■ **MATERIAL PROVIDED**
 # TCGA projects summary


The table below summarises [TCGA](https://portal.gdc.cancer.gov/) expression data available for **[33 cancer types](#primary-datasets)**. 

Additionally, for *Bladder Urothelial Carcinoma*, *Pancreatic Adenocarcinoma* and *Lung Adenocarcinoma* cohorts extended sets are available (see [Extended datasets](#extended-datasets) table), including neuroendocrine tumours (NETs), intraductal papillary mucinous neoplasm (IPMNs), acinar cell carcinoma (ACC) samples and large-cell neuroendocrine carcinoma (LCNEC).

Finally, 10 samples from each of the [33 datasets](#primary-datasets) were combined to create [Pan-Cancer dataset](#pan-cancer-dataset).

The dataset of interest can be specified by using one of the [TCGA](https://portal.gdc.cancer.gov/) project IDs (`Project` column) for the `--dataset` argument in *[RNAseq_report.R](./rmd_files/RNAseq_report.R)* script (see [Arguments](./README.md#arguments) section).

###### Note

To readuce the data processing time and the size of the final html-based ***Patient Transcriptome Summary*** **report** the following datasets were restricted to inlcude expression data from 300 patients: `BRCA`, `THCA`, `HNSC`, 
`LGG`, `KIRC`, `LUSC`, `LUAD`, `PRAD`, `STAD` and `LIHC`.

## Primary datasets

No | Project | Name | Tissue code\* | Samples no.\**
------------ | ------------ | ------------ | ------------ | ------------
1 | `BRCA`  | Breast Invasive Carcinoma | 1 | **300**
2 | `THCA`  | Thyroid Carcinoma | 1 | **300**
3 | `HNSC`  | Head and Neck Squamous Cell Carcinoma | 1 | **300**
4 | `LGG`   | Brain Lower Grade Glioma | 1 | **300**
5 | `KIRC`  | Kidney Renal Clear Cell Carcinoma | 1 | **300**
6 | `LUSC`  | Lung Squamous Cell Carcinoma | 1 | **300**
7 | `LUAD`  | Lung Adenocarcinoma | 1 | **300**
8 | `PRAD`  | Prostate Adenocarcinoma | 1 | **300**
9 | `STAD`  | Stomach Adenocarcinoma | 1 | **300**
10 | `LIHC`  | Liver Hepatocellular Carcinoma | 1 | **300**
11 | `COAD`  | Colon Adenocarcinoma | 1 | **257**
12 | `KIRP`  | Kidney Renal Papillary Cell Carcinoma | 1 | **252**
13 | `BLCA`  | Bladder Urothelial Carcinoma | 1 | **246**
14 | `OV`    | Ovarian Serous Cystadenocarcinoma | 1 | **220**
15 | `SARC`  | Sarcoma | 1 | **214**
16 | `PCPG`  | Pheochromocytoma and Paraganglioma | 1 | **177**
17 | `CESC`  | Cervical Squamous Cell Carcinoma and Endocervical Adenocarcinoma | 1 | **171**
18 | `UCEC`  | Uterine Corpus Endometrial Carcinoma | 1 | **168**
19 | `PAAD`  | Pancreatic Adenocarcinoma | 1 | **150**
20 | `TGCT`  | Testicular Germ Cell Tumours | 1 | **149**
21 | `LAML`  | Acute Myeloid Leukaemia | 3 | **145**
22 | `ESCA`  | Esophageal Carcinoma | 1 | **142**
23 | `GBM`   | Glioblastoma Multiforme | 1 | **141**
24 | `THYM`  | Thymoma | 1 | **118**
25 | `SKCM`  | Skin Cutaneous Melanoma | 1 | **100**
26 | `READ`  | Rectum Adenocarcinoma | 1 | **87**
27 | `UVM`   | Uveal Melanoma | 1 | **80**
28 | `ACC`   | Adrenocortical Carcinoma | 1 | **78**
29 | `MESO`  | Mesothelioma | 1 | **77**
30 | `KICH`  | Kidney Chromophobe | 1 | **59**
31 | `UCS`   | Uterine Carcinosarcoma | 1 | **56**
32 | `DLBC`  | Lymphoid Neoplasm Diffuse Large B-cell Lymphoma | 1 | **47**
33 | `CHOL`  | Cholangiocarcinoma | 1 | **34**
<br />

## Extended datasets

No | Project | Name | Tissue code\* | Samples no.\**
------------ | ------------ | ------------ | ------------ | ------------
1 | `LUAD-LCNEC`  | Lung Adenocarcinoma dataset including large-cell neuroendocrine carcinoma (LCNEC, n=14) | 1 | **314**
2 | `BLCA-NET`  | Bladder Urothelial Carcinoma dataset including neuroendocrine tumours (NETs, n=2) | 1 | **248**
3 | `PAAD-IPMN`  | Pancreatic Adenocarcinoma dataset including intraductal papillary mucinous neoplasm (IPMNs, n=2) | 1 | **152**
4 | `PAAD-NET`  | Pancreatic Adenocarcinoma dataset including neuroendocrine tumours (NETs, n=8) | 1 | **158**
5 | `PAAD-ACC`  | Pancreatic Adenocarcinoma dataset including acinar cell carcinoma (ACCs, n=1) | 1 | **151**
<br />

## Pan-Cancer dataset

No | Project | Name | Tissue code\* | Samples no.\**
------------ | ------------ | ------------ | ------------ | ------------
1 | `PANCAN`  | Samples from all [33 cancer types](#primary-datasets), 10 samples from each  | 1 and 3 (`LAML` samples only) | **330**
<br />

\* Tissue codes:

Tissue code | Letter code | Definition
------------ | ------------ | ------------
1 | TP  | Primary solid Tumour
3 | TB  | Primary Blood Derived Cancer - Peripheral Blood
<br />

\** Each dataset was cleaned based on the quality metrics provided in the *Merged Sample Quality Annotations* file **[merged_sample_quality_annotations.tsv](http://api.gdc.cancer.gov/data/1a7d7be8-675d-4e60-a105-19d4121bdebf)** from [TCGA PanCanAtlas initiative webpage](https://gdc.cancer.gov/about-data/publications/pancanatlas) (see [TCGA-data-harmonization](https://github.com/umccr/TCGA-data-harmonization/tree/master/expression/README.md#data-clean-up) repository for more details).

■ **WHAT IS BEING ASKED**
Taking care to match every character, output all of the entries above.

■ **REPLY TO THE TASK**
 # TCGA projects summary


The table below summarises [TCGA](https://portal.gdc.cancer.gov/) expression data available for **[33 cancer types](#primary-datasets)**. 

Additionally, for *Bladder Urothelial Carcinoma*, *Pancreatic Adenocarcinoma* and *Lung Adenocarcinoma* cohorts extended sets are available (see [Extended datasets](#extended-datasets) table), including neuroendocrine tumours (NETs), intraductal papillary mucinous neoplasm (IPMNs), acinar cell carcinoma (ACC) samples and large-cell neuroendocrine carcinoma (LCNEC).

Finally, 10 samples from each of the [33 datasets](#primary-datasets) were combined to create [Pan-Cancer dataset](#pan-cancer-dataset).

The dataset of interest can be specified by using one of the [TCGA](https://portal.gdc.cancer.gov/) project IDs (`Project` column) for the `--dataset` argument in *[RNAseq_report.R](./rmd_files/RNAseq_report.R)* script (see [Arguments](./README.md#arguments) section).

###### Note

To readuce the data processing time and the size of the final html-based ***Patient Transcriptome Summary*** **report** the following datasets were restricted to inlcude expression data from 300 patients: `BRCA`, `THCA`, `HNSC`, 
`LGG`, `KIRC`, `LUSC`, `LUAD`, `PRAD`, `STAD` and `LIHC`.

## Primary datasets

No | Project | Name | Tissue code\* | Samples no.\**
------------ | ------------ | ------------ | ------------ | ------------
1 | `BRCA`  | Breast Invasive Carcinoma | 1 | **300**
2 | `THCA`  | Thyroid Carcinoma | 1 | **300**
3 | `HNSC`  | Head and Neck Squamous Cell Carcinoma | 1 | **300**
4 | `LGG`   | Brain Lower Grade Glioma | 1 | **300**
5 | `KIRC`  | Kidney Renal Clear Cell Carcinoma | 1 | **300**
6 | `LUSC`  | Lung Squamous Cell Carcinoma | 1 | **300**
7 | `LUAD`  | Lung Adenocarcinoma | 1 | **300**
8 | `PRAD`  | Prostate Adenocarcinoma | 1 | **300**
9 | `STAD`  | Stomach Adenocarcinoma | 1 | **300**
10 | `LIHC`  | Liver Hepatocellular Carcinoma | 1 | **300**
11 | `COAD`  | Colon Adenocarcinoma | 1 | **257**
12 | `KIRP`  | Kidney Renal Papillary Cell Carcinoma | 1 | **252**
13 | `BLCA`  | Bladder Urothelial Carcinoma | 1 | **246**
14 | `OV`    | Ovarian Serous Cystadenocarcinoma | 1 | **220**
15 | `SARC`  | Sarcoma | 1 | **214**
16 | `PCPG`  | Pheochromocytoma and Paraganglioma | 1 | **177**
17 | `CESC`  | Cervical Squamous Cell Carcinoma and Endocervical Adenocarcinoma | 1 | **171**
18 | `UCEC`  | Uterine Corpus Endometrial Carcinoma | 1 | **168**
19 | `PAAD`  | Pancreatic Adenocarcinoma | 1 | **150**
20 | `TGCT`  | Testicular Germ Cell Tumours | 1 | **149**
21 | `LAML`  | Acute Myeloid Leukaemia | 3 | **145**
22 | `ESCA`  | Esophageal Carcinoma | 1 | **142**
23 | `GBM`   | Glioblastoma Multiforme | 1 | **141**
24 | `THYM`  | Thymoma | 1 | **118**
25 | `SKCM`  | Skin Cutaneous Melanoma | 1 | **100**
26 | `READ`  | Rectum Adenocarcinoma | 1 | **87**
27 | `UVM`   | Uveal Melanoma | 1 | **80**
28 | `ACC`   | Adrenocortical Carcinoma | 1 | **78**
29 | `MESO`  | Mesothelioma | 1 | **77**
30 | `KICH`  | Kidney Chromophobe | 1 | **59**
31 | `UCS`   | Uterine Carcinosarcoma | 1 | **56**
32 | `DLBC`  | Lymphoid Neoplasm Diffuse Large B-cell Lymphoma | 1 | **47**
33 | `CHOL`  | Cholangiocarcinoma | 1 | **34**
<br />

## Extended datasets

No | Project | Name | Tissue code\* | Samples no.\**
------------ | ------------ | ------------ | ------------ | ------------
1 | `LUAD-LCNEC`  | Lung Adenocarcinoma dataset including large-cell neuroendocrine carcinoma (LCNEC, n=14) | 1 | **314**
2 | `BLCA-NET`  | Bladder Urothelial Carcinoma dataset including neuroendocrine tumours (NETs, n=2) | 1 | **248**
3 | `PAAD-IPMN`  | Pancreatic Adenocarcinoma dataset including intraductal papillary mucinous neoplasm (IPMNs, n=2) | 1 | **152**
4 | `PAAD-NET`  | Pancreatic Adenocarcinoma dataset including neuroendocrine tumours (NETs, n=8) | 1 | **158**
5 | `PAAD-ACC`  | Pancreatic Adenocarcinoma dataset including acinar cell carcinoma (ACCs, n=1) | 1 | **151**
<br />

## Pan-Cancer dataset

No | Project | Name | Tissue code\* | Samples no.\**
------------ | ------------ | ------------ | ------------ | ------------
1 | `PANCAN`  | Samples from all [33 cancer types](#primary-datasets), 10 samples from each  | 1 and 3 (`LAML` samples only) | **330**
<br />

\* Tissue codes:

Tissue code | Letter code | Definition
------------ | ------------ | ------------
1 | TP  | Primary solid Tumour
3 | TB  | Primary Blood Derived Cancer - Peripheral Blood
<br />

\** Each dataset was cleaned based on the quality metrics provided in the *Merged Sample Quality Annotations* file **[merged_sample_quality_annotations.tsv](http://api.gdc.cancer.gov/data/1a7d7be8-675d-4e60-a105-19d4121bdebf)** from [TCGA PanCanAtlas initiative webpage](https://gdc.cancer.gov/about-data/publications/pancanatlas) (see [TCGA-data-harmonization](https://github.com/umccr/TCGA-data-harmonization/tree/master/expression/README.md#data-clean-up) repository for more details).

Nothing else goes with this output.